What to do — Skipping each picture, output the entries exactly as they stand below.

_ _ _ _ _ _ _

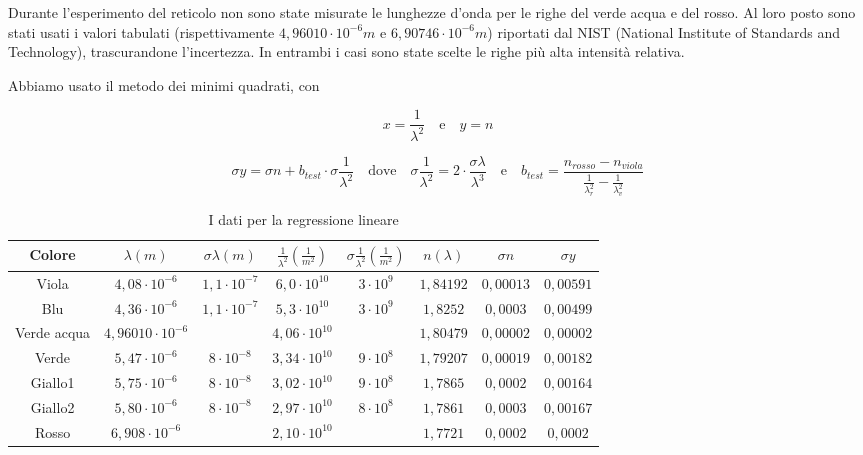 \documentclass{article}
\begin{document}
Durante l'esperimento del reticolo non sono state misurate le lunghezze d'onda per le righe del verde acqua e del rosso. Al loro posto sono stati usati i valori tabulati (rispettivamente $4,96010 \cdot 10^{-6} m$ e $6,90746 \cdot 10^{-6} m$) riportati dal NIST (National Institute of Standards and Technology), trascurandone l'incertezza. In entrambi i casi sono state scelte le righe più alta intensità relativa. 

Abbiamo usato il metodo dei minimi quadrati, con 

\[x=\frac{1}{\lambda ^2} \quad \textrm{e} \quad y=n\]

\[\sigma y = \sigma n + b_{test} \cdot \sigma \frac{1}{\lambda ^2} \quad \textrm{dove} \quad \sigma \frac{1}{\lambda ^2}=2 \cdot \frac{\sigma \lambda}{\lambda ^3} \quad \textrm{e} \quad  b_{test} = \frac{n_{rosso}-n_{viola}}{\frac{1}{\lambda _{r}^2}-\frac{1}{\lambda _{v}^2}}\]

\begin{table}[h!]
\centering
\begin{tabular}{ | c | c | c | c | c | c | c | c | }
  \hline
  Colore & $\lambda (m)$ & $\sigma \lambda (m)$ &  $\frac{1}{\lambda^2} (\frac{1}{m^2})$ & $\sigma \frac{1}{\lambda^2} (\frac{1}{m^2})$ & $n(\lambda)$ & $\sigma n$ & $\sigma y$\\
  \hline
  Viola & $4,08 \cdot 10^{-6}$ & $1,1 \cdot 10^{-7}$ & $6,0 \cdot 10^{10}$ & $3 \cdot 10^9$ & $1,84192$ & $0,00013$ & $0,00591$\\
  Blu & $4,36 \cdot 10^{-6}$ & $1,1 \cdot 10^{-7}$ & $5,3 \cdot 10^{10}$ & $3 \cdot 10^9$ & $1,8252$ & $0,0003$ & $0,00499$\\
  Verde acqua & $4,96010 \cdot 10^{-6}$ && $4,06 \cdot 10^{10}$ && $1,80479$ & $0,00002$ & $0,00002$\\
  Verde & $5,47 \cdot 10^{-6}$ & $8 \cdot 10^{-8}$ & $3,34 \cdot 10^{10}$ & $9 \cdot 10^8$ & $1,79207$ & $0,00019$ & $0,00182$\\
  Giallo1 & $5,75 \cdot 10^{-6}$ & $8 \cdot 10^{-8}$ & $3,02 \cdot 10^{10}$ & $9 \cdot 10^8$ & $1,7865$ & $0,0002$ & $0,00164$\\
  Giallo2 & $5,80 \cdot 10^{-6}$ & $8 \cdot 10^{-8}$ & $2,97 \cdot 10^{10}$ & $8 \cdot 10^8$ & $1,7861$ & $0,0003$ & $0,00167$\\
  Rosso & $6,908 \cdot 10^{-6}$ && $2,10 \cdot 10^{10}$ && $1,7721$ & $0,0002$ & $0,0002$\\
  \hline
\end{tabular}
  \caption{I dati per la regressione lineare}
  \label{table:1}
\end{table}
\end{document}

_ _ _ _ _ _ _

Result for this task —
 \documentclass{article}
\begin{document}
Durante l'esperimento del reticolo non sono state misurate le lunghezze d'onda per le righe del verde acqua e del rosso. Al loro posto sono stati usati i valori tabulati (rispettivamente $4,96010 \cdot 10^{-6} m$ e $6,90746 \cdot 10^{-6} m$) riportati dal NIST (National Institute of Standards and Technology), trascurandone l'incertezza. In entrambi i casi sono state scelte le righe più alta intensità relativa. 

Abbiamo usato il metodo dei minimi quadrati, con 

\[x=\frac{1}{\lambda ^2} \quad \textrm{e} \quad y=n\]

\[\sigma y = \sigma n + b_{test} \cdot \sigma \frac{1}{\lambda ^2} \quad \textrm{dove} \quad \sigma \frac{1}{\lambda ^2}=2 \cdot \frac{\sigma \lambda}{\lambda ^3} \quad \textrm{e} \quad  b_{test} = \frac{n_{rosso}-n_{viola}}{\frac{1}{\lambda _{r}^2}-\frac{1}{\lambda _{v}^2}}\]

\begin{table}[h!]
\centering
\begin{tabular}{ | c | c | c | c | c | c | c | c | }
  \hline
  Colore & $\lambda (m)$ & $\sigma \lambda (m)$ &  $\frac{1}{\lambda^2} (\frac{1}{m^2})$ & $\sigma \frac{1}{\lambda^2} (\frac{1}{m^2})$ & $n(\lambda)$ & $\sigma n$ & $\sigma y$\\
  \hline
  Viola & $4,08 \cdot 10^{-6}$ & $1,1 \cdot 10^{-7}$ & $6,0 \cdot 10^{10}$ & $3 \cdot 10^9$ & $1,84192$ & $0,00013$ & $0,00591$\\
  Blu & $4,36 \cdot 10^{-6}$ & $1,1 \cdot 10^{-7}$ & $5,3 \cdot 10^{10}$ & $3 \cdot 10^9$ & $1,8252$ & $0,0003$ & $0,00499$\\
  Verde acqua & $4,96010 \cdot 10^{-6}$ && $4,06 \cdot 10^{10}$ && $1,80479$ & $0,00002$ & $0,00002$\\
  Verde & $5,47 \cdot 10^{-6}$ & $8 \cdot 10^{-8}$ & $3,34 \cdot 10^{10}$ & $9 \cdot 10^8$ & $1,79207$ & $0,00019$ & $0,00182$\\
  Giallo1 & $5,75 \cdot 10^{-6}$ & $8 \cdot 10^{-8}$ & $3,02 \cdot 10^{10}$ & $9 \cdot 10^8$ & $1,7865$ & $0,0002$ & $0,00164$\\
  Giallo2 & $5,80 \cdot 10^{-6}$ & $8 \cdot 10^{-8}$ & $2,97 \cdot 10^{10}$ & $8 \cdot 10^8$ & $1,7861$ & $0,0003$ & $0,00167$\\
  Rosso & $6,908 \cdot 10^{-6}$ && $2,10 \cdot 10^{10}$ && $1,7721$ & $0,0002$ & $0,0002$\\
  \hline
\end{tabular}
  \caption{I dati per la regressione lineare}
  \label{table:1}
\end{table}
\end{document}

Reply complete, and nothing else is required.